Stored entries:
────────

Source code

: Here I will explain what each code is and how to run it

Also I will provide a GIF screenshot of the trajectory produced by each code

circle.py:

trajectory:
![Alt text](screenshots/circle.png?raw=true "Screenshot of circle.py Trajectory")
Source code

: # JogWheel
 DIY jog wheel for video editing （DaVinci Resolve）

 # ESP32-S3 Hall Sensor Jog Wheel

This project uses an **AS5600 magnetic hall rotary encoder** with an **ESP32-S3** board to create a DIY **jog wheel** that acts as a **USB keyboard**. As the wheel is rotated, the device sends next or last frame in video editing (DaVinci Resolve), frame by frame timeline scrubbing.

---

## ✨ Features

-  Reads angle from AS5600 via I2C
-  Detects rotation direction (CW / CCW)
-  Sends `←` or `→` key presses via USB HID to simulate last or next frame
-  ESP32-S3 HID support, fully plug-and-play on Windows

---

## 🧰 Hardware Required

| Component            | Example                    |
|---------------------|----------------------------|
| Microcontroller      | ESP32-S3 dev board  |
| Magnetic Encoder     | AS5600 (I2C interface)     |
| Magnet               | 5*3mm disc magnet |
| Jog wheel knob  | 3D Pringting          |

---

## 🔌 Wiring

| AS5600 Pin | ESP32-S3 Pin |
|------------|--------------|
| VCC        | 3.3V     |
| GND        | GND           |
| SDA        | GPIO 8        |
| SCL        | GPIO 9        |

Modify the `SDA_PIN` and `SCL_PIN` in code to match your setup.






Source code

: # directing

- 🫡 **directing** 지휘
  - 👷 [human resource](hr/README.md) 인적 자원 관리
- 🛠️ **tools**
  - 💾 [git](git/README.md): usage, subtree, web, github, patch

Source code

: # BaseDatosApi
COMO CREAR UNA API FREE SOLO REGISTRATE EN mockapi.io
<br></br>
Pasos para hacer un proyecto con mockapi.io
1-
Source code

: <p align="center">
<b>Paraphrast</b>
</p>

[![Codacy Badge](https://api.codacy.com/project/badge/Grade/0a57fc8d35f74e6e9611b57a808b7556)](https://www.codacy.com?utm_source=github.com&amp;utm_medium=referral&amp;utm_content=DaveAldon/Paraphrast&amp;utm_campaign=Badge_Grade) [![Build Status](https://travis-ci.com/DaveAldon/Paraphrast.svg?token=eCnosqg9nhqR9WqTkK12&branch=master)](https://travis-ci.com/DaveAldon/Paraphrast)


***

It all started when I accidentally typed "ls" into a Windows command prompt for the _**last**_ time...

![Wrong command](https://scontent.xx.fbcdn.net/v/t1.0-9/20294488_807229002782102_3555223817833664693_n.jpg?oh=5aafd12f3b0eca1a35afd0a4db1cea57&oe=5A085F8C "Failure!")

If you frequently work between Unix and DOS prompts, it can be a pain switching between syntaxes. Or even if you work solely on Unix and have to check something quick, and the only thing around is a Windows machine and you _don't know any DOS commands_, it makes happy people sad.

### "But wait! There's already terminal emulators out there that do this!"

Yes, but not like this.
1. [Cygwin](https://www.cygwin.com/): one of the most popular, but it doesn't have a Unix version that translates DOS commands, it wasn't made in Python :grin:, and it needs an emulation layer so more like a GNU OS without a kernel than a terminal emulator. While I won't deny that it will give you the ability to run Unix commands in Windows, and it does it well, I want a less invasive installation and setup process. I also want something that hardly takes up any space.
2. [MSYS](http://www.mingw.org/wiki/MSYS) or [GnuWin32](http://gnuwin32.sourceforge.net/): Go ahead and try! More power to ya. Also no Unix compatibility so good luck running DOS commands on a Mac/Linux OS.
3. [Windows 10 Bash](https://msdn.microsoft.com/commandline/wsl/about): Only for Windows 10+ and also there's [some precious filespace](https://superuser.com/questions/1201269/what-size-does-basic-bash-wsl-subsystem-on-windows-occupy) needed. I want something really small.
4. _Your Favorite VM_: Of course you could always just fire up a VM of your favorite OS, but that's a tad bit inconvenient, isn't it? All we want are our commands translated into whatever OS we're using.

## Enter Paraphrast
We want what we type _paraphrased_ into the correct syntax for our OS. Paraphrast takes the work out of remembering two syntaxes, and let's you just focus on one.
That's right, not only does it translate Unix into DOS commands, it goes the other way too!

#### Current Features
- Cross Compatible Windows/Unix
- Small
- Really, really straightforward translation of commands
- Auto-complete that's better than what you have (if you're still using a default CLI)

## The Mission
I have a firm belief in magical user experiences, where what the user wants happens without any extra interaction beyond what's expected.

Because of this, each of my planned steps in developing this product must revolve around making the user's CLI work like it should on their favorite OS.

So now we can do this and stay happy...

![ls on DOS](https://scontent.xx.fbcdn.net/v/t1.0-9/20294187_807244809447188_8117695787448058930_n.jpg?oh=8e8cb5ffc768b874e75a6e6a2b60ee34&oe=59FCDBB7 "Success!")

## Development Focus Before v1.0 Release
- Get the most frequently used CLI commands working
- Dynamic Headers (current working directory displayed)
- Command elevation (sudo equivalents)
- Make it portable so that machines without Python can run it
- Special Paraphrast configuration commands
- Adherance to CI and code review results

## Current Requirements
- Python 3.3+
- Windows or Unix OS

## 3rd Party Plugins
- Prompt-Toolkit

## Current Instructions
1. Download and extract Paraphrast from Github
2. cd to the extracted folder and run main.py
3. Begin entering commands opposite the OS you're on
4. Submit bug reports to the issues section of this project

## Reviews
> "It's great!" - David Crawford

────────

Instructions for the task
Nothing in the entries above may be left out; retype them all exactly.

Expected output
Source code

: Here I will explain what each code is and how to run it

Also I will provide a GIF screenshot of the trajectory produced by each code

circle.py:

trajectory:
![Alt text](screenshots/circle.png?raw=true "Screenshot of circle.py Trajectory")
Source code

: # JogWheel
 DIY jog wheel for video editing （DaVinci Resolve）

 # ESP32-S3 Hall Sensor Jog Wheel

This project uses an **AS5600 magnetic hall rotary encoder** with an **ESP32-S3** board to create a DIY **jog wheel** that acts as a **USB keyboard**. As the wheel is rotated, the device sends next or last frame in video editing (DaVinci Resolve), frame by frame timeline scrubbing.

---

## ✨ Features

-  Reads angle from AS5600 via I2C
-  Detects rotation direction (CW / CCW)
-  Sends `←` or `→` key presses via USB HID to simulate last or next frame
-  ESP32-S3 HID support, fully plug-and-play on Windows

---

## 🧰 Hardware Required

| Component            | Example                    |
|---------------------|----------------------------|
| Microcontroller      | ESP32-S3 dev board  |
| Magnetic Encoder     | AS5600 (I2C interface)     |
| Magnet               | 5*3mm disc magnet |
| Jog wheel knob  | 3D Pringting          |

---

## 🔌 Wiring

| AS5600 Pin | ESP32-S3 Pin |
|------------|--------------|
| VCC        | 3.3V     |
| GND        | GND           |
| SDA        | GPIO 8        |
| SCL        | GPIO 9        |

Modify the `SDA_PIN` and `SCL_PIN` in code to match your setup.






Source code

: # directing

- 🫡 **directing** 지휘
  - 👷 [human resource](hr/README.md) 인적 자원 관리
- 🛠️ **tools**
  - 💾 [git](git/README.md): usage, subtree, web, github, patch

Source code

: # BaseDatosApi
COMO CREAR UNA API FREE SOLO REGISTRATE EN mockapi.io
<br></br>
Pasos para hacer un proyecto con mockapi.io
1-
Source code

: <p align="center">
<b>Paraphrast</b>
</p>

[![Codacy Badge](https://api.codacy.com/project/badge/Grade/0a57fc8d35f74e6e9611b57a808b7556)](https://www.codacy.com?utm_source=github.com&amp;utm_medium=referral&amp;utm_content=DaveAldon/Paraphrast&amp;utm_campaign=Badge_Grade) [![Build Status](https://travis-ci.com/DaveAldon/Paraphrast.svg?token=eCnosqg9nhqR9WqTkK12&branch=master)](https://travis-ci.com/DaveAldon/Paraphrast)


***

It all started when I accidentally typed "ls" into a Windows command prompt for the _**last**_ time...

![Wrong command](https://scontent.xx.fbcdn.net/v/t1.0-9/20294488_807229002782102_3555223817833664693_n.jpg?oh=5aafd12f3b0eca1a35afd0a4db1cea57&oe=5A085F8C "Failure!")

If you frequently work between Unix and DOS prompts, it can be a pain switching between syntaxes. Or even if you work solely on Unix and have to check something quick, and the only thing around is a Windows machine and you _don't know any DOS commands_, it makes happy people sad.

### "But wait! There's already terminal emulators out there that do this!"

Yes, but not like this.
1. [Cygwin](https://www.cygwin.com/): one of the most popular, but it doesn't have a Unix version that translates DOS commands, it wasn't made in Python :grin:, and it needs an emulation layer so more like a GNU OS without a kernel than a terminal emulator. While I won't deny that it will give you the ability to run Unix commands in Windows, and it does it well, I want a less invasive installation and setup process. I also want something that hardly takes up any space.
2. [MSYS](http://www.mingw.org/wiki/MSYS) or [GnuWin32](http://gnuwin32.sourceforge.net/): Go ahead and try! More power to ya. Also no Unix compatibility so good luck running DOS commands on a Mac/Linux OS.
3. [Windows 10 Bash](https://msdn.microsoft.com/commandline/wsl/about): Only for Windows 10+ and also there's [some precious filespace](https://superuser.com/questions/1201269/what-size-does-basic-bash-wsl-subsystem-on-windows-occupy) needed. I want something really small.
4. _Your Favorite VM_: Of course you could always just fire up a VM of your favorite OS, but that's a tad bit inconvenient, isn't it? All we want are our commands translated into whatever OS we're using.

## Enter Paraphrast
We want what we type _paraphrased_ into the correct syntax for our OS. Paraphrast takes the work out of remembering two syntaxes, and let's you just focus on one.
That's right, not only does it translate Unix into DOS commands, it goes the other way too!

#### Current Features
- Cross Compatible Windows/Unix
- Small
- Really, really straightforward translation of commands
- Auto-complete that's better than what you have (if you're still using a default CLI)

## The Mission
I have a firm belief in magical user experiences, where what the user wants happens without any extra interaction beyond what's expected.

Because of this, each of my planned steps in developing this product must revolve around making the user's CLI work like it should on their favorite OS.

So now we can do this and stay happy...

![ls on DOS](https://scontent.xx.fbcdn.net/v/t1.0-9/20294187_807244809447188_8117695787448058930_n.jpg?oh=8e8cb5ffc768b874e75a6e6a2b60ee34&oe=59FCDBB7 "Success!")

## Development Focus Before v1.0 Release
- Get the most frequently used CLI commands working
- Dynamic Headers (current working directory displayed)
- Command elevation (sudo equivalents)
- Make it portable so that machines without Python can run it
- Special Paraphrast configuration commands
- Adherance to CI and code review results

## Current Requirements
- Python 3.3+
- Windows or Unix OS

## 3rd Party Plugins
- Prompt-Toolkit

## Current Instructions
1. Download and extract Paraphrast from Github
2. cd to the extracted folder and run main.py
3. Begin entering commands opposite the OS you're on
4. Submit bug reports to the issues section of this project

## Reviews
> "It's great!" - David Crawford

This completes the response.